My wife and I will have an 8 hour layover in Oslo, Norway, this June. (It will be during the day). 

My question: we've never been there, and wondering how much of the town we can see/experience in 5-6 hours. Any suggestions? Tour bus? Walking tour? Stay in the airport? 

Thanks!!

Tom


----------



## Pedro (Feb 17, 2015)

musictom said:


> Hi all,
> 
> My wife and I will have an 8 hour layover in Oslo, Norway, this June. (It will be during the day).
> 
> ...



There is not much to do around the airport, and 8 hours is a long layover.  I'd suggest to take the train from the airport to the city.  It is a 25 minute ride and the main train station is close to downtown.  You can walk anywhere from there.   Just allow enough time for the return and to go through security at the airport.


----------



## Passepartout (Feb 17, 2015)

[Deleted-] Obviously my mind was in the wrong city. Sorry.


----------



## alanmj (Feb 18, 2015)

Passepartout said:


> Tivoli amusement park. walking tour or just a boat ride through the canals. Rent a bike and ride. (hint) go to your neighborhood book store and read Rick Steves' or Lonely Planet guides and take some notes. There are suggestion for a short visit. My dog was born in Copenhagen, so I'll visit his kennel- I've kept up an email dialog with his breeder. She'll show us around.
> 
> We will be there on a cruise in May, along with Amsterdam, St. Petersburg and other Baltic Capitals. Overnights in AMS, St. Pete, and Stockholm. We hate cruise line tours, so will self cater.
> 
> Jim



Jim, I'm not sure Tom can get from Oslo airport to Copenhagen, see Tivoli, and back to Oslo airport in 8 hours... 

Pedro has the right idea. But beware of drinking a beer on the main pedestrian street - most expensive beer I have ever paid for in my life! 15 euro, which is $20. Actually, beware of spending any money on anything!


----------



## Xpat (Feb 18, 2015)

The train ride from airport to the city center is an easy one. You should check out Rick Steve's video https://www.ricksteves.com/watch-read-listen/video/tv-show/oslo which covers the main sights. 

With 5-6 hours I would suggest a stroll through the town center (short walk from train station) with a stop at City Hall before heading either to Frogner Park or Bigdoy island with its choice of museums (3 boat museums and the open-air folk museum).

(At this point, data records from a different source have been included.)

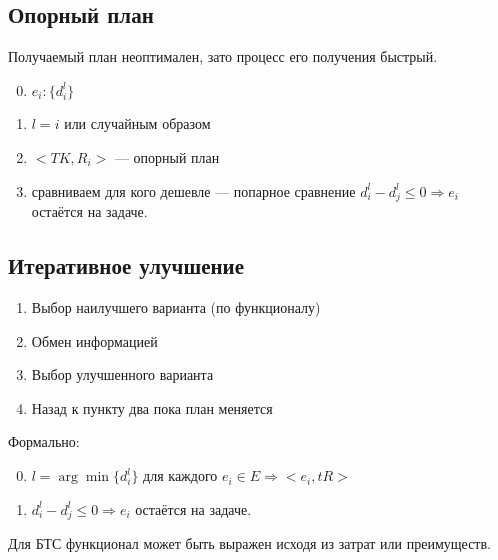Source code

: \documentclass[12pt]{article}
\begin{document}
\subsection{Опорный план}
Получаемый план неоптимален, зато процесс его получения быстрый.

\begin{enumerate}
    \setcounter{enumi}{-1}
    \item $e_i : \{d_i^l\}$
    \item $l = i$ или случайным образом
    \item $<TK, R_i>$ — опорный план
    \item сравниваем для кого дешевле — попарное сравнение $d_i^l - d_j^l \leq 0 \Rightarrow e_i$ остаётся на задаче.
\end{enumerate}

\subsection{Итеративное улучшение}
\begin{enumerate}
    \item Выбор наилучшего варианта (по функционалу)
    \item Обмен информацией
    \item Выбор улучшенного варианта
    \item Назад к пункту два пока план меняется
\end{enumerate}

Формально:
\begin{enumerate}
    \setcounter{enumi}{-1}
    \item $l = \arg \min \{d_i^l\}$ для каждого $e_i \in E \Rightarrow <e_i, tR>$
    \item $d_i^l - d_j^l \leq 0 \Rightarrow e_i$ остаётся на задаче.
\end{enumerate}

Для БТС функционал может быть выражен исходя из затрат или преимуществ.
\end{document}
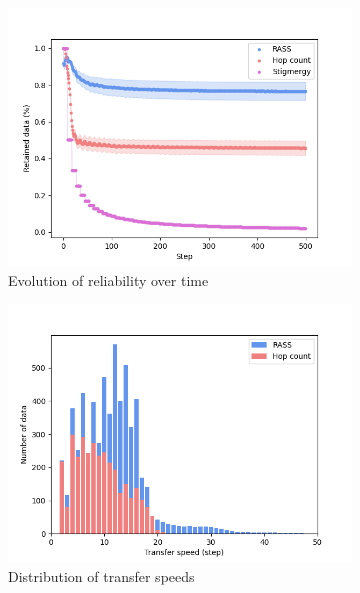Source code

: \documentclass[sigconf]{aamas}
\begin{document}
\begin{figure}
    \centering
    \begin{subfigure}{0.30\textwidth}
        \includegraphics[width=\textwidth]{figures/grid_reliability.png}
        \caption{Evolution of reliability over time}
        \label{results:grid_100_reliability}
    \end{subfigure}
    \begin{subfigure}{0.30\textwidth}
        \includegraphics[width=\textwidth]{figures/grid_speed.png}
        \caption{Distribution of transfer speeds}
        \label{results:grid_100_speed}
    \end{subfigure}
    \begin{subfigure}{0.30\textwidth}

\end{subfigure}
\end{figure}
\end{document}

Make you way back to the station and if there's enough time, check out the Opera House on the harbor front, it's a short walk and within sight of the station.


----------



## GetawaysRus (Feb 18, 2015)

Frogner Park includes the Vigeland sculptures.  It's a very interesting and unique attraction.  I can't think of anything else I've ever seen that was like it.  Worth the time if you can get there easily from the airport.


----------



## MULTIZ321 (Feb 19, 2015)

GetawaysRus said:


> Frogner Park includes the Vigeland sculptures.  It's a very interesting and unique attraction.  I can't think of anything else I've ever seen that was like it.  Worth the time if you can get there easily from the airport.



For more info see: http://www.vigeland.museum.no/en/vigeland-park


Richard


----------